▸ **Task to carry out**
Retyping the records exactly, down to the last line, is the whole job.

▸ **Records supplied**
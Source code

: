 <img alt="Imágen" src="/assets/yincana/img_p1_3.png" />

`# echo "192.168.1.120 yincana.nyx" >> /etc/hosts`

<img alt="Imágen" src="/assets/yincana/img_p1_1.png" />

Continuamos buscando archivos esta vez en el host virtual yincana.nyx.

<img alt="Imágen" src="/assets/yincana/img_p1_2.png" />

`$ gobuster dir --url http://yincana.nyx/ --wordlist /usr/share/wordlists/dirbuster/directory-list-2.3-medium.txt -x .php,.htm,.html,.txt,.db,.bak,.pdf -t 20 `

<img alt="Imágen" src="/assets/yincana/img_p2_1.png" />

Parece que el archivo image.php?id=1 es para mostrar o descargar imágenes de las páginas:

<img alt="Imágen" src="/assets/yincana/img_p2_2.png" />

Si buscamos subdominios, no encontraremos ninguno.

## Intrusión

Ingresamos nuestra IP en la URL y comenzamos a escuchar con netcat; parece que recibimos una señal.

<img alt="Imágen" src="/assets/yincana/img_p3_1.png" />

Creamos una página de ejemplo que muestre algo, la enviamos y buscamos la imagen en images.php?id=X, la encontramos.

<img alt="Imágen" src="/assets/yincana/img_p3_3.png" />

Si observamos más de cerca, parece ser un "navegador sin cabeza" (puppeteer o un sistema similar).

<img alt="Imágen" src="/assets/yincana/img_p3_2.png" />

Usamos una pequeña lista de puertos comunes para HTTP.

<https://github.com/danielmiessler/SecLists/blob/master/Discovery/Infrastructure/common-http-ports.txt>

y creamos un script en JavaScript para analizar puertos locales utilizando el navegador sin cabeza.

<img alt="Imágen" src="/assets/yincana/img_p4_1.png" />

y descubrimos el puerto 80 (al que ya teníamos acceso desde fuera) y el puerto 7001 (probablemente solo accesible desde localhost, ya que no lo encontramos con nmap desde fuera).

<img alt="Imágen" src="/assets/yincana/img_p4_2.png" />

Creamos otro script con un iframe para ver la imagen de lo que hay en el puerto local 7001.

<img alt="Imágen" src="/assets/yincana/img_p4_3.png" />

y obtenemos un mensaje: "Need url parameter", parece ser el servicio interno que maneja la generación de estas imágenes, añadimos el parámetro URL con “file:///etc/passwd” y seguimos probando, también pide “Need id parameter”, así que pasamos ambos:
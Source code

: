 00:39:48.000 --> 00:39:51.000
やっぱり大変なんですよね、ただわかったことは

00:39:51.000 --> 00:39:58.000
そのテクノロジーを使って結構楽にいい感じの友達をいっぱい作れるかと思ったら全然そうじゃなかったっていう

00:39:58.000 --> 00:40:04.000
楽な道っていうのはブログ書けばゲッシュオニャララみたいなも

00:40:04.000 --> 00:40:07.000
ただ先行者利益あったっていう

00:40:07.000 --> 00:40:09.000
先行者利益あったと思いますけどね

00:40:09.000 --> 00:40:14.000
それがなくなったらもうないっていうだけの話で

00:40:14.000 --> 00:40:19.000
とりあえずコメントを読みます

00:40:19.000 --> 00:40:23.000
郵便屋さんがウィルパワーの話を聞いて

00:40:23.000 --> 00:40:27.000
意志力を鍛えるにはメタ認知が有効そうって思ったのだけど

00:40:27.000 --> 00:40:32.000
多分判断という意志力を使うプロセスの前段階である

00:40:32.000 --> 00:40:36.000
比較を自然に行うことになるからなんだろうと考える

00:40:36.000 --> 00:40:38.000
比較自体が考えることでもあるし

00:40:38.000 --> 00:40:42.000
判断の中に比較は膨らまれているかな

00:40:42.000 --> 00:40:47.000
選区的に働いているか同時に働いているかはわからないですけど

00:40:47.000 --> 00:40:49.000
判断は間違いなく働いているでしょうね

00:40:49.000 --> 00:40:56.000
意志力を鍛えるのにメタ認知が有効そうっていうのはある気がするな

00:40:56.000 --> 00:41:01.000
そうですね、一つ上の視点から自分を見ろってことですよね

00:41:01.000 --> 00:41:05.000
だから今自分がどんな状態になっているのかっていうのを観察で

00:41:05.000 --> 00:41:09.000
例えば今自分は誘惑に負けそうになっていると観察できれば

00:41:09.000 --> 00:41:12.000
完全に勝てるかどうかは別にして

▸ **Written solution**
Source code

: <img alt="Imágen" src="/assets/yincana/img_p1_3.png" />

`# echo "192.168.1.120 yincana.nyx" >> /etc/hosts`

<img alt="Imágen" src="/assets/yincana/img_p1_1.png" />

Continuamos buscando archivos esta vez en el host virtual yincana.nyx.

<img alt="Imágen" src="/assets/yincana/img_p1_2.png" />

`$ gobuster dir --url http://yincana.nyx/ --wordlist /usr/share/wordlists/dirbuster/directory-list-2.3-medium.txt -x .php,.htm,.html,.txt,.db,.bak,.pdf -t 20 `

<img alt="Imágen" src="/assets/yincana/img_p2_1.png" />

Parece que el archivo image.php?id=1 es para mostrar o descargar imágenes de las páginas:

<img alt="Imágen" src="/assets/yincana/img_p2_2.png" />

Si buscamos subdominios, no encontraremos ninguno.

## Intrusión

Ingresamos nuestra IP en la URL y comenzamos a escuchar con netcat; parece que recibimos una señal.

<img alt="Imágen" src="/assets/yincana/img_p3_1.png" />

Creamos una página de ejemplo que muestre algo, la enviamos y buscamos la imagen en images.php?id=X, la encontramos.

<img alt="Imágen" src="/assets/yincana/img_p3_3.png" />

Si observamos más de cerca, parece ser un "navegador sin cabeza" (puppeteer o un sistema similar).

<img alt="Imágen" src="/assets/yincana/img_p3_2.png" />

Usamos una pequeña lista de puertos comunes para HTTP.

<https://github.com/danielmiessler/SecLists/blob/master/Discovery/Infrastructure/common-http-ports.txt>

y creamos un script en JavaScript para analizar puertos locales utilizando el navegador sin cabeza.

<img alt="Imágen" src="/assets/yincana/img_p4_1.png" />

y descubrimos el puerto 80 (al que ya teníamos acceso desde fuera) y el puerto 7001 (probablemente solo accesible desde localhost, ya que no lo encontramos con nmap desde fuera).

<img alt="Imágen" src="/assets/yincana/img_p4_2.png" />

Creamos otro script con un iframe para ver la imagen de lo que hay en el puerto local 7001.

<img alt="Imágen" src="/assets/yincana/img_p4_3.png" />

y obtenemos un mensaje: "Need url parameter", parece ser el servicio interno que maneja la generación de estas imágenes, añadimos el parámetro URL con “file:///etc/passwd” y seguimos probando, también pide “Need id parameter”, así que pasamos ambos:
Source code

: 00:39:48.000 --> 00:39:51.000
やっぱり大変なんですよね、ただわかったことは

00:39:51.000 --> 00:39:58.000
そのテクノロジーを使って結構楽にいい感じの友達をいっぱい作れるかと思ったら全然そうじゃなかったっていう

00:39:58.000 --> 00:40:04.000
楽な道っていうのはブログ書けばゲッシュオニャララみたいなも

00:40:04.000 --> 00:40:07.000
ただ先行者利益あったっていう

00:40:07.000 --> 00:40:09.000
先行者利益あったと思いますけどね

00:40:09.000 --> 00:40:14.000
それがなくなったらもうないっていうだけの話で

00:40:14.000 --> 00:40:19.000
とりあえずコメントを読みます

00:40:19.000 --> 00:40:23.000
郵便屋さんがウィルパワーの話を聞いて

00:40:23.000 --> 00:40:27.000
意志力を鍛えるにはメタ認知が有効そうって思ったのだけど

00:40:27.000 --> 00:40:32.000
多分判断という意志力を使うプロセスの前段階である

00:40:32.000 --> 00:40:36.000
比較を自然に行うことになるからなんだろうと考える

00:40:36.000 --> 00:40:38.000
比較自体が考えることでもあるし

00:40:38.000 --> 00:40:42.000
判断の中に比較は膨らまれているかな

00:40:42.000 --> 00:40:47.000
選区的に働いているか同時に働いているかはわからないですけど

00:40:47.000 --> 00:40:49.000
判断は間違いなく働いているでしょうね

00:40:49.000 --> 00:40:56.000
意志力を鍛えるのにメタ認知が有効そうっていうのはある気がするな

00:40:56.000 --> 00:41:01.000
そうですね、一つ上の視点から自分を見ろってことですよね

00:41:01.000 --> 00:41:05.000
だから今自分がどんな状態になっているのかっていうのを観察で

00:41:05.000 --> 00:41:09.000
例えば今自分は誘惑に負けそうになっていると観察できれば

00:41:09.000 --> 00:41:12.000
完全に勝てるかどうかは別にして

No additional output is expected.